START GIVEN ENTRIES
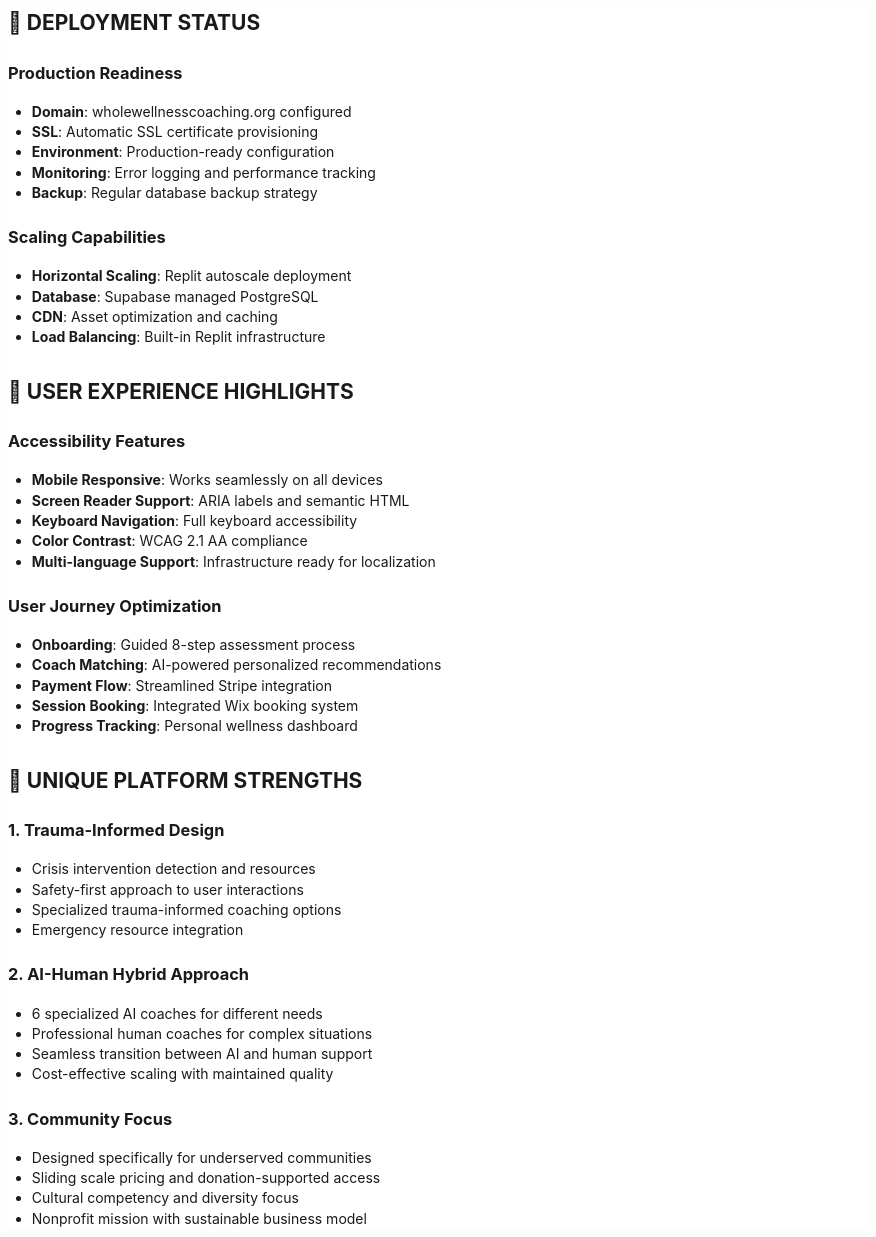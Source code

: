 ## 🚀 **DEPLOYMENT STATUS**

### Production Readiness
- **Domain**: wholewellnesscoaching.org configured
- **SSL**: Automatic SSL certificate provisioning
- **Environment**: Production-ready configuration
- **Monitoring**: Error logging and performance tracking
- **Backup**: Regular database backup strategy

### Scaling Capabilities
- **Horizontal Scaling**: Replit autoscale deployment
- **Database**: Supabase managed PostgreSQL
- **CDN**: Asset optimization and caching
- **Load Balancing**: Built-in Replit infrastructure

## 🎯 **USER EXPERIENCE HIGHLIGHTS**

### Accessibility Features
- **Mobile Responsive**: Works seamlessly on all devices
- **Screen Reader Support**: ARIA labels and semantic HTML
- **Keyboard Navigation**: Full keyboard accessibility
- **Color Contrast**: WCAG 2.1 AA compliance
- **Multi-language Support**: Infrastructure ready for localization

### User Journey Optimization
- **Onboarding**: Guided 8-step assessment process
- **Coach Matching**: AI-powered personalized recommendations
- **Payment Flow**: Streamlined Stripe integration
- **Session Booking**: Integrated Wix booking system
- **Progress Tracking**: Personal wellness dashboard

## 🏅 **UNIQUE PLATFORM STRENGTHS**

### 1. **Trauma-Informed Design**
- Crisis intervention detection and resources
- Safety-first approach to user interactions
- Specialized trauma-informed coaching options
- Emergency resource integration

### 2. **AI-Human Hybrid Approach**
- 6 specialized AI coaches for different needs
- Professional human coaches for complex situations
- Seamless transition between AI and human support
- Cost-effective scaling with maintained quality

### 3. **Community Focus**
- Designed specifically for underserved communities
- Sliding scale pricing and donation-supported access
- Cultural competency and diversity focus
- Nonprofit mission with sustainable business model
END GIVEN ENTRIES
» HOW TO COMPLETE THIS TASK
Every line above is to be duplicated exactly; no picture should be carried over.

» RESPONSE TO THE EXERCISE
Source code

: ## 🚀 **DEPLOYMENT STATUS**

### Production Readiness
- **Domain**: wholewellnesscoaching.org configured
- **SSL**: Automatic SSL certificate provisioning
- **Environment**: Production-ready configuration
- **Monitoring**: Error logging and performance tracking
- **Backup**: Regular database backup strategy

### Scaling Capabilities
- **Horizontal Scaling**: Replit autoscale deployment
- **Database**: Supabase managed PostgreSQL
- **CDN**: Asset optimization and caching
- **Load Balancing**: Built-in Replit infrastructure

## 🎯 **USER EXPERIENCE HIGHLIGHTS**

### Accessibility Features
- **Mobile Responsive**: Works seamlessly on all devices
- **Screen Reader Support**: ARIA labels and semantic HTML
- **Keyboard Navigation**: Full keyboard accessibility
- **Color Contrast**: WCAG 2.1 AA compliance
- **Multi-language Support**: Infrastructure ready for localization

### User Journey Optimization
- **Onboarding**: Guided 8-step assessment process
- **Coach Matching**: AI-powered personalized recommendations
- **Payment Flow**: Streamlined Stripe integration
- **Session Booking**: Integrated Wix booking system
- **Progress Tracking**: Personal wellness dashboard

## 🏅 **UNIQUE PLATFORM STRENGTHS**

### 1. **Trauma-Informed Design**
- Crisis intervention detection and resources
- Safety-first approach to user interactions
- Specialized trauma-informed coaching options
- Emergency resource integration

### 2. **AI-Human Hybrid Approach**
- 6 specialized AI coaches for different needs
- Professional human coaches for complex situations
- Seamless transition between AI and human support
- Cost-effective scaling with maintained quality

### 3. **Community Focus**
- Designed specifically for underserved communities
- Sliding scale pricing and donation-supported access
- Cultural competency and diversity focus
- Nonprofit mission with sustainable business model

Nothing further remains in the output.